# EXERCISE REQUIREMENTS
Below are records. Copy every line with "input" in it.

# MATERIAL SHOWN
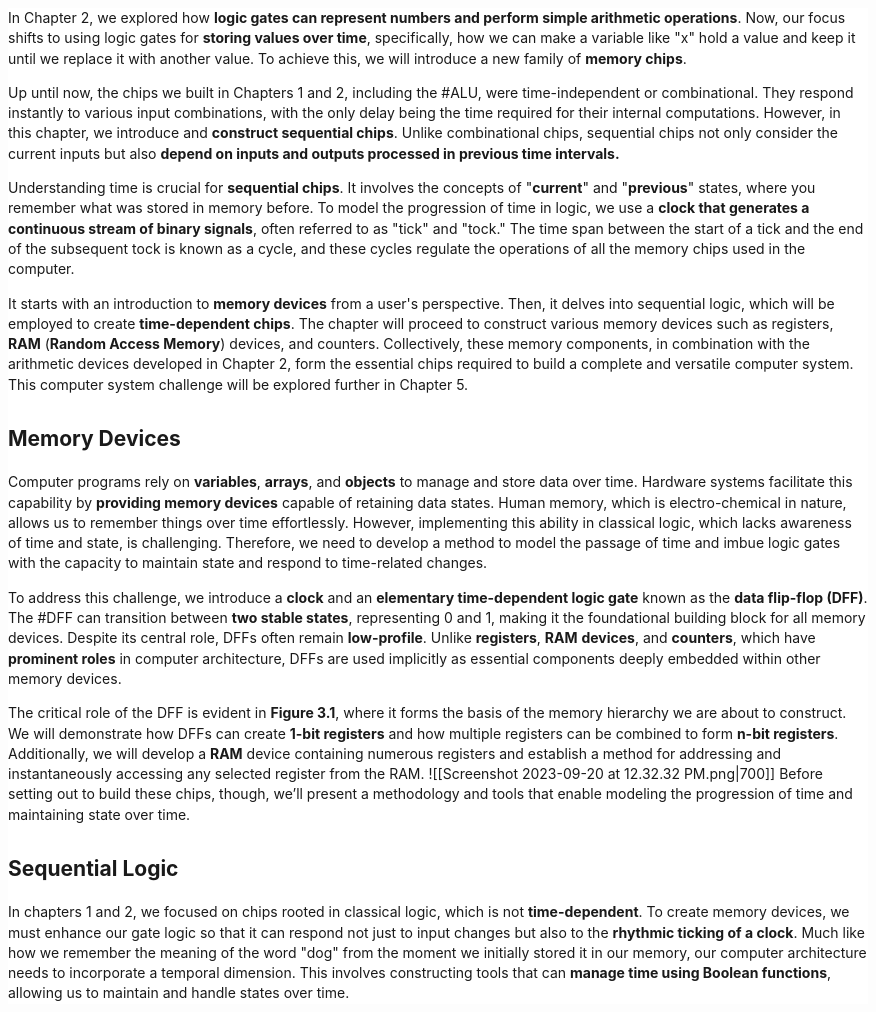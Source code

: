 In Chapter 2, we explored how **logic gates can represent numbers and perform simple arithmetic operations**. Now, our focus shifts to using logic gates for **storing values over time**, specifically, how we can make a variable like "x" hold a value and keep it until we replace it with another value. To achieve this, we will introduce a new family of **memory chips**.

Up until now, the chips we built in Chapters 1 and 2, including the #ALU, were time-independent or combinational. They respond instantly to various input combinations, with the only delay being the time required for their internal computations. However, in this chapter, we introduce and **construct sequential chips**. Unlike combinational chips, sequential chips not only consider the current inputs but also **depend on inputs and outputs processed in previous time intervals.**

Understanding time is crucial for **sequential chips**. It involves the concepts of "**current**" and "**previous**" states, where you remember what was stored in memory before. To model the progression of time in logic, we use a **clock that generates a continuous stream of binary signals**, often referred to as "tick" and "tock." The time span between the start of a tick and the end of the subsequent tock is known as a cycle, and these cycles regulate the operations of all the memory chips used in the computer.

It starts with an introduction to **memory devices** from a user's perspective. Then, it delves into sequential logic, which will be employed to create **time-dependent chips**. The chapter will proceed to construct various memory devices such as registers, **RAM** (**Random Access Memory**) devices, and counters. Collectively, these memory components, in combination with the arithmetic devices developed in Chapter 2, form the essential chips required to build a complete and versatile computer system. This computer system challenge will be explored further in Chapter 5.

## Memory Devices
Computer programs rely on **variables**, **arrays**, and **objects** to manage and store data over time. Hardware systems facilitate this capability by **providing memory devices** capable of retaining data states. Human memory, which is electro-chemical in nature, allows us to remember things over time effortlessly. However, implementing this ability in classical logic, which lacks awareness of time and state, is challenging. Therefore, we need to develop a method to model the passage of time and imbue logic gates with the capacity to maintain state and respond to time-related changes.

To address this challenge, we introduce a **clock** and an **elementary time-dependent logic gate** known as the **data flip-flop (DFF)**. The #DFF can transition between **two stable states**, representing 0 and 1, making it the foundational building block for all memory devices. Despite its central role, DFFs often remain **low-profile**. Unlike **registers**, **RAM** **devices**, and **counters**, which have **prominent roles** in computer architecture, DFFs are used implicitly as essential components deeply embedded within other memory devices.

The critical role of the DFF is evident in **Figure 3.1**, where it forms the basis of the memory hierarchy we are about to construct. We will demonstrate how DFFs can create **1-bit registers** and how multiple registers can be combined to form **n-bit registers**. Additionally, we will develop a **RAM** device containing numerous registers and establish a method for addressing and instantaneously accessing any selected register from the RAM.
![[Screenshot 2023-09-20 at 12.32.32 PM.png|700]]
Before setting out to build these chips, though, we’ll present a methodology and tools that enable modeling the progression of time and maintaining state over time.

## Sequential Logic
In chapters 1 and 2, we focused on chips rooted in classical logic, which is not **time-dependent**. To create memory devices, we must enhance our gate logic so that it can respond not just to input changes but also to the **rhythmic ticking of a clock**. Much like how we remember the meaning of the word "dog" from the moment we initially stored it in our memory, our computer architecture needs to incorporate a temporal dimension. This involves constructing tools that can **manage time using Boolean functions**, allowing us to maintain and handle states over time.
* * *
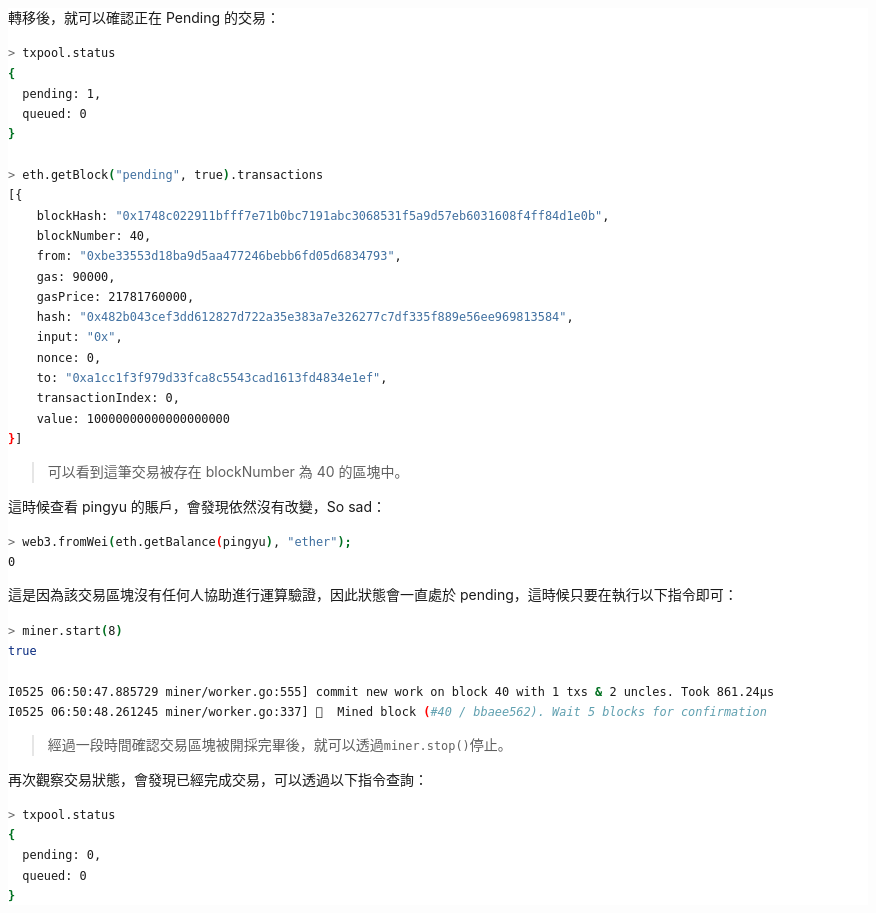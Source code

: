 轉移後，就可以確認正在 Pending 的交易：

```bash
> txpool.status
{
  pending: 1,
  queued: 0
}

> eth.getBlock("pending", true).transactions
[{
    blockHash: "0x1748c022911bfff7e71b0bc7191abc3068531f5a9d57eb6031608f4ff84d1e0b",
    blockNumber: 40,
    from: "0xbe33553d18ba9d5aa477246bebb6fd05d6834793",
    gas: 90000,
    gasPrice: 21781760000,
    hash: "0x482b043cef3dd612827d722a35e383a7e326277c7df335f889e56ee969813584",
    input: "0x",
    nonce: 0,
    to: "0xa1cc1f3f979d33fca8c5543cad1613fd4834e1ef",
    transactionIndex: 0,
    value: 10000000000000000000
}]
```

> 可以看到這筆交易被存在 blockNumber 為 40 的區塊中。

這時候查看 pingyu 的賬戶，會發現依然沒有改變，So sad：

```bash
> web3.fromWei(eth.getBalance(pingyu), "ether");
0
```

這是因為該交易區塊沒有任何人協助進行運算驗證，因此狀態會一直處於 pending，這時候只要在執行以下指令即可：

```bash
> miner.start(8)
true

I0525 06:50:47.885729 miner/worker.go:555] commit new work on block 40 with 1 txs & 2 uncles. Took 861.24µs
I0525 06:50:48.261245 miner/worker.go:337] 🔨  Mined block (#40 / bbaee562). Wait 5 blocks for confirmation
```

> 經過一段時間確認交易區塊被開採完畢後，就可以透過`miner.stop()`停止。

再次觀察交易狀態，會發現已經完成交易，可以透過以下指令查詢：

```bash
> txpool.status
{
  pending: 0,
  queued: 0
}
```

# FINISHED EXERCISE
Up until now, the chips we built in Chapters 1 and 2, including the #ALU, were time-independent or combinational. They respond instantly to various input combinations, with the only delay being the time required for their internal computations. However, in this chapter, we introduce and **construct sequential chips**. Unlike combinational chips, sequential chips not only consider the current inputs but also **depend on inputs and outputs processed in previous time intervals.**
In chapters 1 and 2, we focused on chips rooted in classical logic, which is not **time-dependent**. To create memory devices, we must enhance our gate logic so that it can respond not just to input changes but also to the **rhythmic ticking of a clock**. Much like how we remember the meaning of the word "dog" from the moment we initially stored it in our memory, our computer architecture needs to incorporate a temporal dimension. This involves constructing tools that can **manage time using Boolean functions**, allowing us to maintain and handle states over time.
    input: "0x",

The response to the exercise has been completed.